Sorry to disapear for a few days. It's not as if I've been busy or anything. I've just not had much of anything to say. I mean, I could bitch about Scooter Libby, or Edgar Renteria being left off the all-star team, but who really cares?

Part of what's distracted me from hammering out the usual drivel was my birthday yesterday (I'm old now- a quarter of a century), or rather, the unexpected bounty of wholly undeserved but expected gifts. In the past few days, I've gotten a hold of seasons 3-5 of 24, which turns out to have been a very good show that I seem to have latched onto too late, season 8 of Seinfeld (the first non Larry David season, which has more great moments than great episodes), the "new" "Stephen King" novel (published under the name of Richard Bachman, and written about thirty years ago, apparently), a fantastic book about the 1984 NBA draft (that would be the Olajuwon/Jordan/Barkley/Stockton/Sam Bowie draft) called "Tip-Off" which I've already finished, a fantastic, if eclectic, collection of songs from iTunes (highlights include Bryan Ferry's new album of Dylan covers, three tracks by the Zombies, a couple of Toots & the Maytalls tracks, Sam and Dave's "Hold On, I'm Coming", which is among the most perfect singles anyone has ever recorded, and what might be the two best tracks the Ramones recorded during their extended decline- "Pet Semetary" and "Bonzo Goes to Bitburg" also called "My Brain Is Hanging Upside Down"), plus John Updike and Philip Roth novels (old ones). Like I said, a collection as wonderful as it is undeserved.

Right now I'm in the middle of the second Harry Potter novel, which is slightly better than I remember it being, as part of the big re-read of the entire series in anticipation of the new novel. I'm curious as to how Rowling will possibly meet expectations here- if the last episode of Sopranos was a cultural event, this is much bigger in a lot of ways. And while I adored the ending of the Sopranos, I know a lot of people hated it.

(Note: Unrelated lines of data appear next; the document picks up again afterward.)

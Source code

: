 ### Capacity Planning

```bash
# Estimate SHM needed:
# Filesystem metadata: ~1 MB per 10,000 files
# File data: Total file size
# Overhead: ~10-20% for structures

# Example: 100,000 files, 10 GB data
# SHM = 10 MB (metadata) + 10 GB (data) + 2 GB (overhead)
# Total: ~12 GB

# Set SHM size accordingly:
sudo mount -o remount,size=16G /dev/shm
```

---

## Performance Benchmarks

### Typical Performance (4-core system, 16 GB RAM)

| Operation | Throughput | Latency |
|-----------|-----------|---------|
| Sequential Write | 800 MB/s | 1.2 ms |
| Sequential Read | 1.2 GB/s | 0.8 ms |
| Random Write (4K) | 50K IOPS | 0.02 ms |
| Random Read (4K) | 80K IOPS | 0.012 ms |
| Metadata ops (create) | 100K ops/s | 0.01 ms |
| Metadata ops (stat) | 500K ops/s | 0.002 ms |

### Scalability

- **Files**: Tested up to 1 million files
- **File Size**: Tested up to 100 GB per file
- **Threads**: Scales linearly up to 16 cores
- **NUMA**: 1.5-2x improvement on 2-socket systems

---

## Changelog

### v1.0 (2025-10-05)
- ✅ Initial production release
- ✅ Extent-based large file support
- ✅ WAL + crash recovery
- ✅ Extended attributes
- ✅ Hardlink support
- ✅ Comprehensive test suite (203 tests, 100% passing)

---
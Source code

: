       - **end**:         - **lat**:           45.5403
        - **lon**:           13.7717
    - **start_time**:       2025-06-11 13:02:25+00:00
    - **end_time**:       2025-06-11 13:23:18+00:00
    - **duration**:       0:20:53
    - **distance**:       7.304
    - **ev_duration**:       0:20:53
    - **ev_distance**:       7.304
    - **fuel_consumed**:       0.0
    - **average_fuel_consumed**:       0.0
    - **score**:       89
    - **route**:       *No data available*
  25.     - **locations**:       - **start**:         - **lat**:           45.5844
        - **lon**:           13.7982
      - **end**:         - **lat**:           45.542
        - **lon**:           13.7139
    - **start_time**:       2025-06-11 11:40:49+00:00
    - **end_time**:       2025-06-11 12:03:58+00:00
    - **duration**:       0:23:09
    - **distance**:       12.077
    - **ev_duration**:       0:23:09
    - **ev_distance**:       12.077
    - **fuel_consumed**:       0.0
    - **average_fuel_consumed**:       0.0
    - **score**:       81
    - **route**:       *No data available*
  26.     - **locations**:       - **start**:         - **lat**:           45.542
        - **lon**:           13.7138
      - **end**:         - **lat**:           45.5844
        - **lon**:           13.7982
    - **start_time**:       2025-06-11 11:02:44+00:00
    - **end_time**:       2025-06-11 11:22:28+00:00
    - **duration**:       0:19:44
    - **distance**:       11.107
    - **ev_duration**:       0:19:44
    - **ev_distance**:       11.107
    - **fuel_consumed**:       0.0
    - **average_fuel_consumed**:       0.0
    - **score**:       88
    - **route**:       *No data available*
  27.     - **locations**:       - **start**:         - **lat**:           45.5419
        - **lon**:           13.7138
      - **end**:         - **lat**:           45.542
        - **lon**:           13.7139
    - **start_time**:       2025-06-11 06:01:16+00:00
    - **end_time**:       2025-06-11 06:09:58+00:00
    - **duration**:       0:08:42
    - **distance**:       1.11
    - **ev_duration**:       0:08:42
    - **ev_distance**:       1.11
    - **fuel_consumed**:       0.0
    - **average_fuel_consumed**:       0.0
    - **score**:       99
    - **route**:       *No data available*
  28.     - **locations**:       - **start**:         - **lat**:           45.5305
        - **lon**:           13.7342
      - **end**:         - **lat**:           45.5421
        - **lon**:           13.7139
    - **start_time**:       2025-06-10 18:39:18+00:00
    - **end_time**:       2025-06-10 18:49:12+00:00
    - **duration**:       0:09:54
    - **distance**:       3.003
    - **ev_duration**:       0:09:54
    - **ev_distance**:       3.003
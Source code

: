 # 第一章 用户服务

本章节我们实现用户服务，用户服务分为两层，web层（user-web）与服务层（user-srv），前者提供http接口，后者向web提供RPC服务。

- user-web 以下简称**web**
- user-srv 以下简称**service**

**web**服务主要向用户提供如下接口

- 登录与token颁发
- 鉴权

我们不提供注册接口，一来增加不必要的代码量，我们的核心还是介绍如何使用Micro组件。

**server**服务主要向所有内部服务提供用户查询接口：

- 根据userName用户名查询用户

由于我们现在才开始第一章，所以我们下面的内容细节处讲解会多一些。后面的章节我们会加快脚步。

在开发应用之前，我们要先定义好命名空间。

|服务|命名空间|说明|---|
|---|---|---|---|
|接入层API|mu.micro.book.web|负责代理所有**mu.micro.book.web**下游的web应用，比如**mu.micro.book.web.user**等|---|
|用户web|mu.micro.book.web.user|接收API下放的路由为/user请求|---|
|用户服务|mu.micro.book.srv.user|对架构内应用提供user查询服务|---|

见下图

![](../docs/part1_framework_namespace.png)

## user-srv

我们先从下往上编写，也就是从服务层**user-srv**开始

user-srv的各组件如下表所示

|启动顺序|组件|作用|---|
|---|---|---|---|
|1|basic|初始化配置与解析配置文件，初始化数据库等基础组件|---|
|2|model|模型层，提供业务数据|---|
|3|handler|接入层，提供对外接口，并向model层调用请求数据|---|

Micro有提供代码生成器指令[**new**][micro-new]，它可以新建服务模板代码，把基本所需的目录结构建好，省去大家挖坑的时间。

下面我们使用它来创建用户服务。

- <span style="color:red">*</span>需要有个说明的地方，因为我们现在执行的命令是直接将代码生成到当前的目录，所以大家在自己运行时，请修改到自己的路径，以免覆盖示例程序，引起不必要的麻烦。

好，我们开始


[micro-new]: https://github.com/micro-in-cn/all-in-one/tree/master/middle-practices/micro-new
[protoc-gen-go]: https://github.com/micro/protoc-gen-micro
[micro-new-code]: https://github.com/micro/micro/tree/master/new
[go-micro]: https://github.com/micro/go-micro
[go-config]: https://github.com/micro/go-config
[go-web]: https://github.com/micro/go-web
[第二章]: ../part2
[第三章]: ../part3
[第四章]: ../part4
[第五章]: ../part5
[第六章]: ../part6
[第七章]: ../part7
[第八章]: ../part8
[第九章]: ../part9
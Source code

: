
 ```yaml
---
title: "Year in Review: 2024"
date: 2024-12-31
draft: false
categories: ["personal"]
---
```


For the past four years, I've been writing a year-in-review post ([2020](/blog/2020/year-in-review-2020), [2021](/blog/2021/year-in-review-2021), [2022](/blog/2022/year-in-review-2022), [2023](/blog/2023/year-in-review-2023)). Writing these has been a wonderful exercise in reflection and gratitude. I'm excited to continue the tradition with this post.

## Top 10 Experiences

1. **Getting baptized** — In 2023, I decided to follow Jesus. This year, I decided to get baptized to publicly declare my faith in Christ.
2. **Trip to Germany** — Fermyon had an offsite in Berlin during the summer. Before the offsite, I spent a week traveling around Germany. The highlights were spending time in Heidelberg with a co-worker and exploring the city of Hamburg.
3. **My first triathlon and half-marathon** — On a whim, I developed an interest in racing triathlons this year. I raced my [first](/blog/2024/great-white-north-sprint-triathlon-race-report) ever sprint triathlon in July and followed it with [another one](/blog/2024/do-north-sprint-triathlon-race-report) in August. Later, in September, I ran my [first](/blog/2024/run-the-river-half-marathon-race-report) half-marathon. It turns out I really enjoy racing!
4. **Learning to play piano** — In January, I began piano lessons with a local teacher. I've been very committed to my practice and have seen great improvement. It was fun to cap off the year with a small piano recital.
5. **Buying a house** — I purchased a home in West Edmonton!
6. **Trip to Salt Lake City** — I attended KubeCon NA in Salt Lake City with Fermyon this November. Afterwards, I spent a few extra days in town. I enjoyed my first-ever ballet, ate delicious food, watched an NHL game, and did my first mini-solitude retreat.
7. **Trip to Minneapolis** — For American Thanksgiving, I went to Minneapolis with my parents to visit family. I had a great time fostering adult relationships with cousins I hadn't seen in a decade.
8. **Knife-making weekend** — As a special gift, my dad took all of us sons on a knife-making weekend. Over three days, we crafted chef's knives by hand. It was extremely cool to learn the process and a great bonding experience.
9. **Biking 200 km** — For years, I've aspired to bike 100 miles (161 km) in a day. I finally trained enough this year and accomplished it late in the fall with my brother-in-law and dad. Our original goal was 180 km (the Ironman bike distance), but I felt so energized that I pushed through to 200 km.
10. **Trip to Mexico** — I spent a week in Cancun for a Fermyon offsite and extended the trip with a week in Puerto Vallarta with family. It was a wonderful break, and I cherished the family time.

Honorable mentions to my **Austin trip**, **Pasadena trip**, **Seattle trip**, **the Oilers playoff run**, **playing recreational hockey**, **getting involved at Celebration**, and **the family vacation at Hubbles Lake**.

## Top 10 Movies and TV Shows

Think about it- if Harry dies, a lot of people will be pissed off, but you could probably make a good case for Harry's death being the best ending from Rowling's point of view (the same way that Cervantes needed to kill Don Quixote at the end of part two, so no one can write another one, leaving aside artistic reasons altogether.)

Anyway, just wanted all of my loyal readers (both of my loyal readers) to know I hadn't forgotten them.